The ANEC I and ANEC II were 1920s British single-engine ultralight aircraft designed and built by Air Navigation and Engineering Company Limited at Addlestone Surrey. One was privately constructed in Brisbane, Australia.

One example was flown in France under the designation Blériot 102.

==History==
The ANEC I and II, designed by W.S Shackleton, were amongst the earliest ultralight aircraft; they were very small, wooden, strut braced high-wing monoplanes. The first ANEC I, registered G-EBHR, first flew at Brooklands on 21 August 1923. It was the first aircraft with an inverted engine, a 696 cc Blackburne Tomtit, to fly in the United Kingdom. The ANEC I was designed to the rules of the 1923 Lympne light aircraft trials, principally an engine capacity limit of 750 cc, and the two aircraft completed that August took part. The main prizes were for fuel economy and the second ANEC I G-EBIL, flown by Jimmy James, shared half of the £1,500 prize with an English Electric Wren for flights of 87.5 miles (141 km) on one gallon (4.54 L) of petrol. He later reached an altitude of 14,000 ft (4,267 m) in it.
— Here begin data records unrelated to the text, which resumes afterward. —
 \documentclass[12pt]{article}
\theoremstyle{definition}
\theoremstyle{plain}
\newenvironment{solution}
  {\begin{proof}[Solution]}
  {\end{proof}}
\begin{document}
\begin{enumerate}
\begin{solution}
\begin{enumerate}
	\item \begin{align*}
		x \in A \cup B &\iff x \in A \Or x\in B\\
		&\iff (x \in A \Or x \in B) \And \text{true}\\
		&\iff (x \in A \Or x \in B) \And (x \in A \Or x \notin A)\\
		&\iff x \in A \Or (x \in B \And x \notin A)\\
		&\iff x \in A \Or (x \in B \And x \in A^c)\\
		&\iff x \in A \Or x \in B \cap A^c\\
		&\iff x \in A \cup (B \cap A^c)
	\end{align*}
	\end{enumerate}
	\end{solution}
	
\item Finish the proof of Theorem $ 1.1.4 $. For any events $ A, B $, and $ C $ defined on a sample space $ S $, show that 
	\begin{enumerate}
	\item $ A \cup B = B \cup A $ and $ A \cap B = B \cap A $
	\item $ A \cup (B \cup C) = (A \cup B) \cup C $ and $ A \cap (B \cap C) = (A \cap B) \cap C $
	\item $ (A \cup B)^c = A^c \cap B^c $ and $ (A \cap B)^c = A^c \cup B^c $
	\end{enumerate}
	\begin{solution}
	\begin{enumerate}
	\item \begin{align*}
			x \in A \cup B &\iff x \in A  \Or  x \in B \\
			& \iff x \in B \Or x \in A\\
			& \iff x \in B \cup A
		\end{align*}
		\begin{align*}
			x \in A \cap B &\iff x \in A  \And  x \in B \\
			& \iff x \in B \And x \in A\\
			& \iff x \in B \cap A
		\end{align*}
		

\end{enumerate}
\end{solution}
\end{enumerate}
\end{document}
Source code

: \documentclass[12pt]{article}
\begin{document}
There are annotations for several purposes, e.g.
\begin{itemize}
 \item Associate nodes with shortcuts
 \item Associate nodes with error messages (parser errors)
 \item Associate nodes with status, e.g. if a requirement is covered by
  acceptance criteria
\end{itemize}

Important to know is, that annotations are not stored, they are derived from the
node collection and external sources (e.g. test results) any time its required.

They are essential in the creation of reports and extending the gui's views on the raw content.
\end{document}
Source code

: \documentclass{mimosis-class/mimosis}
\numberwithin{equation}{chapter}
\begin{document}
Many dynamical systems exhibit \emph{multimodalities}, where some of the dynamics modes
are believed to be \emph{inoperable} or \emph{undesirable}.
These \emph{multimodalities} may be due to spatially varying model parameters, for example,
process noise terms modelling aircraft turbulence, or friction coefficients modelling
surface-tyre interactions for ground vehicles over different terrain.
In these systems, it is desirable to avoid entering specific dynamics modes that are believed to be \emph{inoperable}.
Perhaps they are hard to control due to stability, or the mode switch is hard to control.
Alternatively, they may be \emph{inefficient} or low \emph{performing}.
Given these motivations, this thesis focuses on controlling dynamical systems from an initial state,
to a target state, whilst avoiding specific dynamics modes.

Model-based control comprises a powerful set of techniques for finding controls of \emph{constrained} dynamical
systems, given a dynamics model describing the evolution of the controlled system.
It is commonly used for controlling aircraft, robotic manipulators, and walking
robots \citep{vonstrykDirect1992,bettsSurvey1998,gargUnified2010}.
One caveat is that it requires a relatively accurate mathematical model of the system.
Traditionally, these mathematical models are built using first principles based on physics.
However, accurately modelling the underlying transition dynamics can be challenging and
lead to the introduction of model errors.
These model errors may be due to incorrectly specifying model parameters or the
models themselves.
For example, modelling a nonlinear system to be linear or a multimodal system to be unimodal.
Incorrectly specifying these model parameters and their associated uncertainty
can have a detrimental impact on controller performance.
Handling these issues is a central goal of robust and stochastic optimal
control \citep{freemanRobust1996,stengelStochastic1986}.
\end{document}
G-EBIL was evaluated by the Air Ministry in 1924, briefly carrying the RAF serial J7506. Afterwards it was modified with a wingspan greatly reduced from 32 ft to 18 ft 4 in (9.75 m to 5.59 m) and re-engined with a 1,000 cc Anzani engine for entry in the 1925 Lympne August Bank Holiday Races, designated the ANEC IA.

Only one more ANEC I was constructed. It was built in Australia by George Beohm, who went on to design the Genairco Biplane, and Horrie Miller. E. W. Beckman, the owner of the aircraft, intended to enter it in the Low-Powered Aeroplane Competition held at Richmond in December 1924, but it was not completed until the following year. The first of the two built in the United Kingdom in 1923, G-EBHR, was exported to Australia in the second half of 1924.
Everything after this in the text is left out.